E-Learning ist auf dem Vormarsch. Doch zu viele deutsche Hochschulen verschlafen die technische Revolution der Lehre.

Noch fünf Minuten im Bett bleiben. Vielleicht auch noch ein ganzes Stündchen. Sich genüsslich auf die andere Seite drehen und den Traum zurückholen. Diesen Luxus genehmigt sich Sebastian Roschke hin und wieder, wenn sein Wecker klingelt und er eigentlich zur Vorlesung gehen müsste.

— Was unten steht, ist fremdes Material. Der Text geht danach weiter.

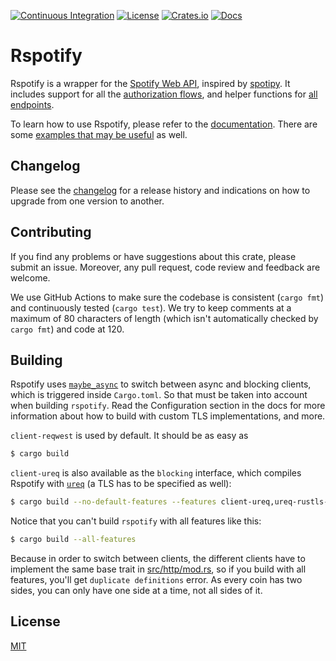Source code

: [![Continuous Integration](https://github.com/ramsayleung/rspotify/workflows/Continuous%20Integration/badge.svg)](https://github.com/ramsayleung/rspotify/actions)
[![License](https://img.shields.io/github/license/ramsayleung/rspotify)](https://github.com/ramsayleung/rspotify/blob/master/LICENSE)
[![Crates.io](https://img.shields.io/crates/v/rspotify.svg)](https://crates.io/crates/rspotify)
[![Docs](https://docs.rs/rspotify/badge.svg)](https://docs.rs/crate/rspotify/)

# Rspotify

Rspotify is a wrapper for the [Spotify Web API](https://developer.spotify.com/web-api/), inspired by [spotipy](https://github.com/plamere/spotipy). It includes support for all the [authorization flows](https://developer.spotify.com/documentation/general/guides/authorization-guide/), and helper functions for [all endpoints](https://developer.spotify.com/documentation/web-api/reference/).

To learn how to use Rspotify, please refer to the [documentation](https://docs.rs/crate/rspotify/). There are some [examples that may be useful](./examples) as well.

## Changelog

Please see the [changelog](./CHANGELOG.md) for a release history and indications on how to upgrade from one version to another.

## Contributing

If you find any problems or have suggestions about this crate, please submit an issue. Moreover, any pull request, code review and feedback are welcome.

We use GitHub Actions to make sure the codebase is consistent (`cargo fmt`) and continuously tested (`cargo test`). We try to keep comments at a maximum of 80 characters of length (which isn't automatically checked by `cargo fmt`) and code at 120.

## Building

Rspotify uses [`maybe_async`](https://docs.rs/maybe-async/0.2.0/maybe_async/) to switch between async and blocking clients, which is triggered inside `Cargo.toml`. So that must be taken into account when building `rspotify`. Read the Configuration section in the docs for more information about how to build with custom TLS implementations, and more.

`client-reqwest` is used by default. It should be as easy as

```sh
$ cargo build
```

`client-ureq` is also available as the `blocking` interface, which compiles Rspotify with [`ureq`](https://docs.rs/ureq/) (a TLS has to be specified as well):

```sh
$ cargo build --no-default-features --features client-ureq,ureq-rustls-tls
```

Notice that you can't build `rspotify` with all features like this:

```sh
$ cargo build --all-features
```

Because in order to switch between clients, the different clients have to implement the same base trait in [src/http/mod.rs](https://github.com/ramsayleung/rspotify/blob/master/src/http/mod.rs), so if you build with all features, you'll get `duplicate definitions` error. As every coin has two sides, you can only have one side at a time, not all sides of it.

## License

[MIT](./LICENSE)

Der Informatikstudent ist Opfer und Nutznießer der technischen Revolution zugleich. Opfer, weil seine Vorlesung am Hasso-Plattner-Institut der Universität Potsdam extrem früh beginnt. Das liegt daran, dass ein Teil seiner Kommilitonen in China sitzt, an der Technischen Universität Peking, und die Potsdamer Vorlesung per Live-Schaltung im Internet verfolgt. Bei sechs Stunden Zeitverschiebung musste man eine Uhrzeit finden, die für beide Seiten funktioniert irgendwie. Auch wenn sie für müde deutsche Studenten wie Sebastian Roschke Schlafentzug bedeutet. Doch die Technik hält auch gleich die Lösung für den angehenden Software-Systemtechniker bereit: Er hört sich die Vorlesung einfach später an, dank Tele-Tasking kann er sie sich am Computer zu Hause ansehen, auf seinen iPod herunterladen und jederzeit stoppen, wenn er etwas nachschlagen möchte oder seine Mitschriften länger dauern.

"Synchrones Lernen", wie die Potsdamer und die Pekinger es praktizieren, ist als Folge der zunehmenden Internationalisierung der Hochschulen keine Seltenheit mehr, "allerdings immer noch viel zu selten", wie Ulrich Schmid sagt. Als Geschäftsführer des Multimedia Kontors Hamburg unterstützt er die IT-basierte Modernisierung der Hamburger Hochschulen. Ein "äußerst fruchtbarer internationaler Austausch" entstehe so, betont Schmid. Die Lehrangebote ergänzten sich, die Partner profierten vom Spezialistenwissen der jeweils anderen Seite.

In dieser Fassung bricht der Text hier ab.